TDL-4 rootkit is another major upgrade to notorious TDSS family.
The TDSS rootkit family (also known as Alureon or TDL) is something of an admired worst enemy of security researchers and vendors of anti-virus products. They hide deep in the Windows operating system, using and manipulating low-level instructions to avoid detection by anti-virus suites, and using encryption to protect their communications with command and control servers.  
 
The latest TDL-4 version of the family is used (like the others) as a stealth backdoor installer of malware, and it has some huge advantages over its predecessors. It can infect 64-bit versions of Windows now by bypassing the Windows kernel mode code signing policy, and it creates ad-hoc DHCP servers on networks giving it new propagation powers.  
 
Another major step forward for the malware is the ability to use the Kademlia P2P network for communications.

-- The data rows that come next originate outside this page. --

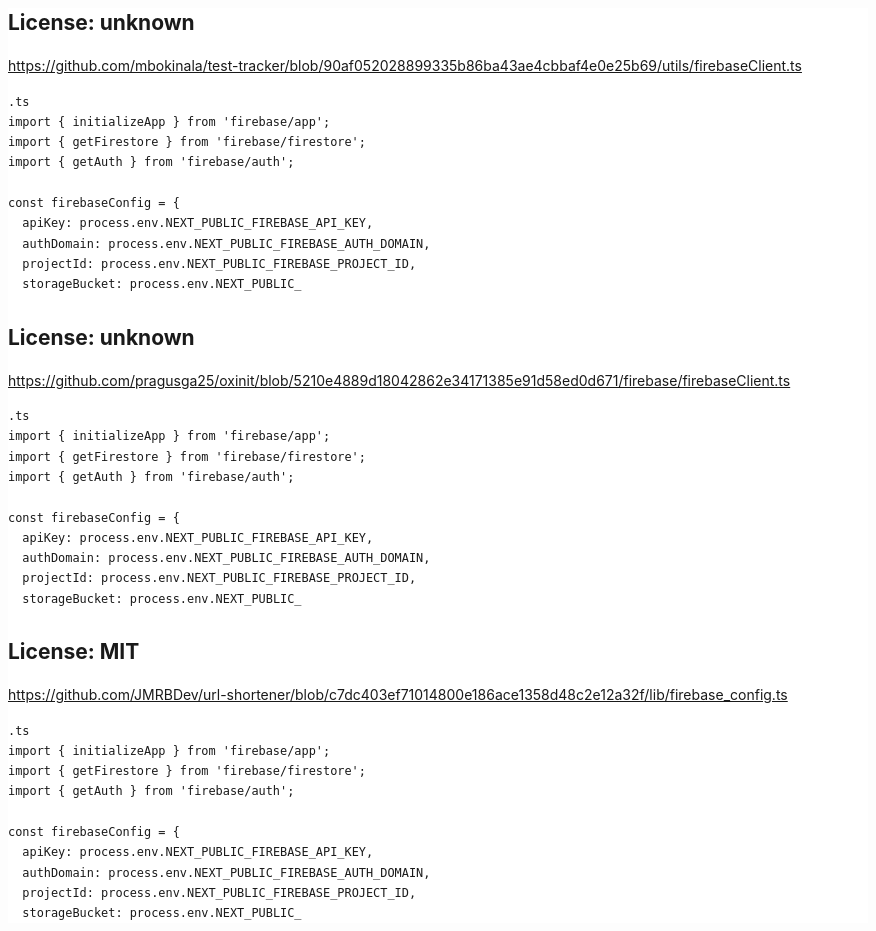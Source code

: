 
## License: unknown
https://github.com/mbokinala/test-tracker/blob/90af052028899335b86ba43ae4cbbaf4e0e25b69/utils/firebaseClient.ts

```
.ts
import { initializeApp } from 'firebase/app';
import { getFirestore } from 'firebase/firestore';
import { getAuth } from 'firebase/auth';

const firebaseConfig = {
  apiKey: process.env.NEXT_PUBLIC_FIREBASE_API_KEY,
  authDomain: process.env.NEXT_PUBLIC_FIREBASE_AUTH_DOMAIN,
  projectId: process.env.NEXT_PUBLIC_FIREBASE_PROJECT_ID,
  storageBucket: process.env.NEXT_PUBLIC_
```


## License: unknown
https://github.com/pragusga25/oxinit/blob/5210e4889d18042862e34171385e91d58ed0d671/firebase/firebaseClient.ts

```
.ts
import { initializeApp } from 'firebase/app';
import { getFirestore } from 'firebase/firestore';
import { getAuth } from 'firebase/auth';

const firebaseConfig = {
  apiKey: process.env.NEXT_PUBLIC_FIREBASE_API_KEY,
  authDomain: process.env.NEXT_PUBLIC_FIREBASE_AUTH_DOMAIN,
  projectId: process.env.NEXT_PUBLIC_FIREBASE_PROJECT_ID,
  storageBucket: process.env.NEXT_PUBLIC_
```


## License: MIT
https://github.com/JMRBDev/url-shortener/blob/c7dc403ef71014800e186ace1358d48c2e12a32f/lib/firebase_config.ts

```
.ts
import { initializeApp } from 'firebase/app';
import { getFirestore } from 'firebase/firestore';
import { getAuth } from 'firebase/auth';

const firebaseConfig = {
  apiKey: process.env.NEXT_PUBLIC_FIREBASE_API_KEY,
  authDomain: process.env.NEXT_PUBLIC_FIREBASE_AUTH_DOMAIN,
  projectId: process.env.NEXT_PUBLIC_FIREBASE_PROJECT_ID,
  storageBucket: process.env.NEXT_PUBLIC_
```
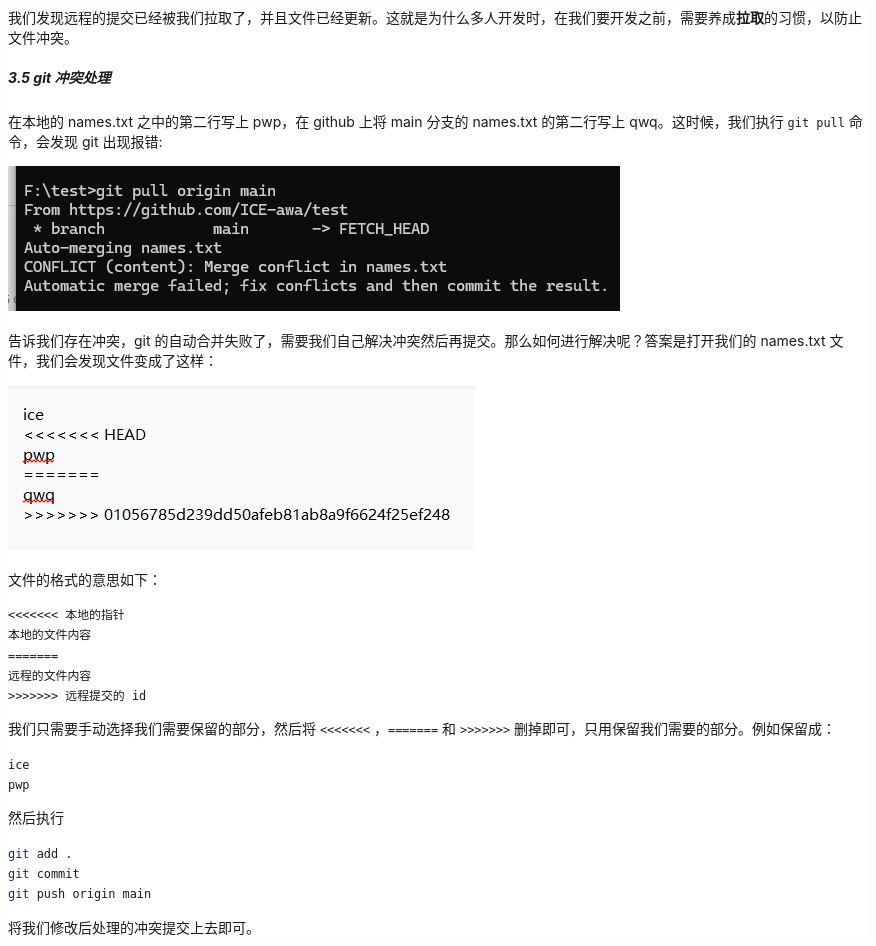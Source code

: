 我们发现远程的提交已经被我们拉取了，并且文件已经更新。这就是为什么多人开发时，在我们要开发之前，需要养成**拉取**的习惯，以防止文件冲突。



##### 3.5 git 冲突处理

在本地的 names.txt 之中的第二行写上 pwp，在 github 上将 main 分支的 names.txt 的第二行写上 qwq。这时候，我们执行 `git pull` 命令，会发现 git 出现报错:

![](./img/DevOps/git-20.png)

告诉我们存在冲突，git 的自动合并失败了，需要我们自己解决冲突然后再提交。那么如何进行解决呢？答案是打开我们的 names.txt 文件，我们会发现文件变成了这样：

![](./img/DevOps/git-21.png)

文件的格式的意思如下：

```
<<<<<<< 本地的指针
本地的文件内容
=======
远程的文件内容
>>>>>>> 远程提交的 id
```

我们只需要手动选择我们需要保留的部分，然后将 `<<<<<<<` ，`=======` 和 `>>>>>>>` 删掉即可，只用保留我们需要的部分。例如保留成：

```
ice
pwp
```

然后执行

```bash
git add .
git commit
git push origin main
```

将我们修改后处理的冲突提交上去即可。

This helps to keep the rootkit stay alive if legal action in the real-world takes down command and control servers.  
 
TDL-4 is also protective of its control over an infected PC, and does not want to share power. It has its own built in anti-malware abilities, finding and killing ZeuS, Gbot and Optima malware infestations on systems it compromises. It even blacklists addresses of command and control servers used by rival malware.  
 
According to research from Kaspersky Labs, the formidable rootkit compromised 4.5 million PCs in the first three months of the year. Almost a third of those computers were in the United States, the most profitable targets.